Records from a collection:
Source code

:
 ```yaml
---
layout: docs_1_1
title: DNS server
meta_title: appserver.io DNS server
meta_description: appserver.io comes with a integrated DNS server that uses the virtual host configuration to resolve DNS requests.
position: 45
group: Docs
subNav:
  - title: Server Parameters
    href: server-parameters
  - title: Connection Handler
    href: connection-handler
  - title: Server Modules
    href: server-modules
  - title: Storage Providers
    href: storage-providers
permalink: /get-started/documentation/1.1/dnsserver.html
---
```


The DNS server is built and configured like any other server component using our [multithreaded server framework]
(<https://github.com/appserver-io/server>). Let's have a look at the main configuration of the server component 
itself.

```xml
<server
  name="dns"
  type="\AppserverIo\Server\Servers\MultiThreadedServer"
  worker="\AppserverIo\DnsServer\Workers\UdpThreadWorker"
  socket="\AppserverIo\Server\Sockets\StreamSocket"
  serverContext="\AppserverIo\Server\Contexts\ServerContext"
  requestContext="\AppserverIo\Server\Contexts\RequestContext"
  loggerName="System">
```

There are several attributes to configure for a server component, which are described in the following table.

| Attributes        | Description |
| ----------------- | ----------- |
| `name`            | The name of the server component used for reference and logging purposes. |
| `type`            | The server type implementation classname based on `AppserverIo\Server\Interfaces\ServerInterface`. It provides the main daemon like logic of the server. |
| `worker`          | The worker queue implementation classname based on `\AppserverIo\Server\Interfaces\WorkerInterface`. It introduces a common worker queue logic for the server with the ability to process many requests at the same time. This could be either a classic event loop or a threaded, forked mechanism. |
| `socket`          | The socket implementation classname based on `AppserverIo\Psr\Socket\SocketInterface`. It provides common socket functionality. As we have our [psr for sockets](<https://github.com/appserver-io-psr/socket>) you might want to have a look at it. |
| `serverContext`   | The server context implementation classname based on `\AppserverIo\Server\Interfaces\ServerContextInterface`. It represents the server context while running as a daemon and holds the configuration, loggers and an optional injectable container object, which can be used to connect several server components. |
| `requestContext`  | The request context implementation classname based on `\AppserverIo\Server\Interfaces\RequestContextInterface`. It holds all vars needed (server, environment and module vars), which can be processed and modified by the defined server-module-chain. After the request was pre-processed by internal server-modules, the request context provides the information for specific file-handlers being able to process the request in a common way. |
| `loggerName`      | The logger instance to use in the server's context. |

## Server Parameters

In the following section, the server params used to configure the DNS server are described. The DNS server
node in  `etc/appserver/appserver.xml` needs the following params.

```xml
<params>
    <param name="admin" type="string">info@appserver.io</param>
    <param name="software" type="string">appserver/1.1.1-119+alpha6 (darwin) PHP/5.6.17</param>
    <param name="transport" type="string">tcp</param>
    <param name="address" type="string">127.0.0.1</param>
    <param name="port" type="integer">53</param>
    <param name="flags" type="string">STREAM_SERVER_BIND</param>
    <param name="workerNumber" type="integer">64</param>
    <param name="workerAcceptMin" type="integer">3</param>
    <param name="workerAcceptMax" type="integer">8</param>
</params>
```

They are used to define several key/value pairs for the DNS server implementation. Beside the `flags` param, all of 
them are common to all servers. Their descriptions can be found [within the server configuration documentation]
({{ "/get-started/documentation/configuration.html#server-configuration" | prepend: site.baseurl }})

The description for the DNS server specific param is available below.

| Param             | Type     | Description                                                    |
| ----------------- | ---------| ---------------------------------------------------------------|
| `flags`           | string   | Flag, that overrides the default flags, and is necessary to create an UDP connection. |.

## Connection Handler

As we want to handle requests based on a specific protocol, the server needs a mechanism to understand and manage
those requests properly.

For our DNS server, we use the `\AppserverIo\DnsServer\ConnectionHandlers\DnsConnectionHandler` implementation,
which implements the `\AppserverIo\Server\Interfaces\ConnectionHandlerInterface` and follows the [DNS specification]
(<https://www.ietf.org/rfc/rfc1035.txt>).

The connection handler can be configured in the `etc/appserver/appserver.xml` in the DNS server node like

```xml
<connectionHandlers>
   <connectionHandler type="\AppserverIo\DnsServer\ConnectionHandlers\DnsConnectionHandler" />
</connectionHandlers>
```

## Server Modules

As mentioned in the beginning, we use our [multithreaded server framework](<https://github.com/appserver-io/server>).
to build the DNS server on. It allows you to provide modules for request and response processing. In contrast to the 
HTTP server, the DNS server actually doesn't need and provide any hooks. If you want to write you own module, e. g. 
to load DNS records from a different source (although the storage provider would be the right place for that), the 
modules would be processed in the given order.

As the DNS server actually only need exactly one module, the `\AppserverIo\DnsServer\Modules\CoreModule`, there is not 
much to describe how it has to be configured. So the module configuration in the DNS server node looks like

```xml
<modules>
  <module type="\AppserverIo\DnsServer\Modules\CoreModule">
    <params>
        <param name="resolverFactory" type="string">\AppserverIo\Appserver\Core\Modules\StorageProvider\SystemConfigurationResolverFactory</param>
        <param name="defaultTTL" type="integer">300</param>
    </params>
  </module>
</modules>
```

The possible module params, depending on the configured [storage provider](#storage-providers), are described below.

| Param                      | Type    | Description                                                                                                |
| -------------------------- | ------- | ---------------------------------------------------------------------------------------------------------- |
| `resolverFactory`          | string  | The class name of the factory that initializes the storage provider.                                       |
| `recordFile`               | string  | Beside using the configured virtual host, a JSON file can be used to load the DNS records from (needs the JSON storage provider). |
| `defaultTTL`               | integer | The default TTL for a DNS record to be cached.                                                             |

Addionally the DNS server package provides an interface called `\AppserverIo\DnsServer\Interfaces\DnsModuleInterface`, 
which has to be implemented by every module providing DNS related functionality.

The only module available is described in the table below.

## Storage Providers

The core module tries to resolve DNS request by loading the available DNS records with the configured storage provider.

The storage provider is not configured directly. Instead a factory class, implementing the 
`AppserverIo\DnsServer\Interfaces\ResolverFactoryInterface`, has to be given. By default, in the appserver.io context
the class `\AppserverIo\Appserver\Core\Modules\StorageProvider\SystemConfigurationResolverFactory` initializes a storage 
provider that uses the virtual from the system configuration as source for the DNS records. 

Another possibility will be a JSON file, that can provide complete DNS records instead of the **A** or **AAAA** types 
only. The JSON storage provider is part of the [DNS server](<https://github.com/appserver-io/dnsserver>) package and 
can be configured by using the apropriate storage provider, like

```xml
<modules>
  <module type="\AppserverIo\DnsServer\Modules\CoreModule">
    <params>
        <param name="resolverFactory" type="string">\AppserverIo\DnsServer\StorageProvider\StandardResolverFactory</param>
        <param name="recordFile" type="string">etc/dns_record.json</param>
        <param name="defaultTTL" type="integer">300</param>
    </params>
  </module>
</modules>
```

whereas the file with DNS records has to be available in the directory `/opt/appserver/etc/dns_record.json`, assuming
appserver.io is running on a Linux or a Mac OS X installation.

DESCRIPTION OF THE TASK:
In the records above, find each line with the word "node" and copy it out.

ANSWER TO THIS TASK:
node in  `etc/appserver/appserver.xml` needs the following params.
The connection handler can be configured in the `etc/appserver/appserver.xml` in the DNS server node like
much to describe how it has to be configured. So the module configuration in the DNS server node looks like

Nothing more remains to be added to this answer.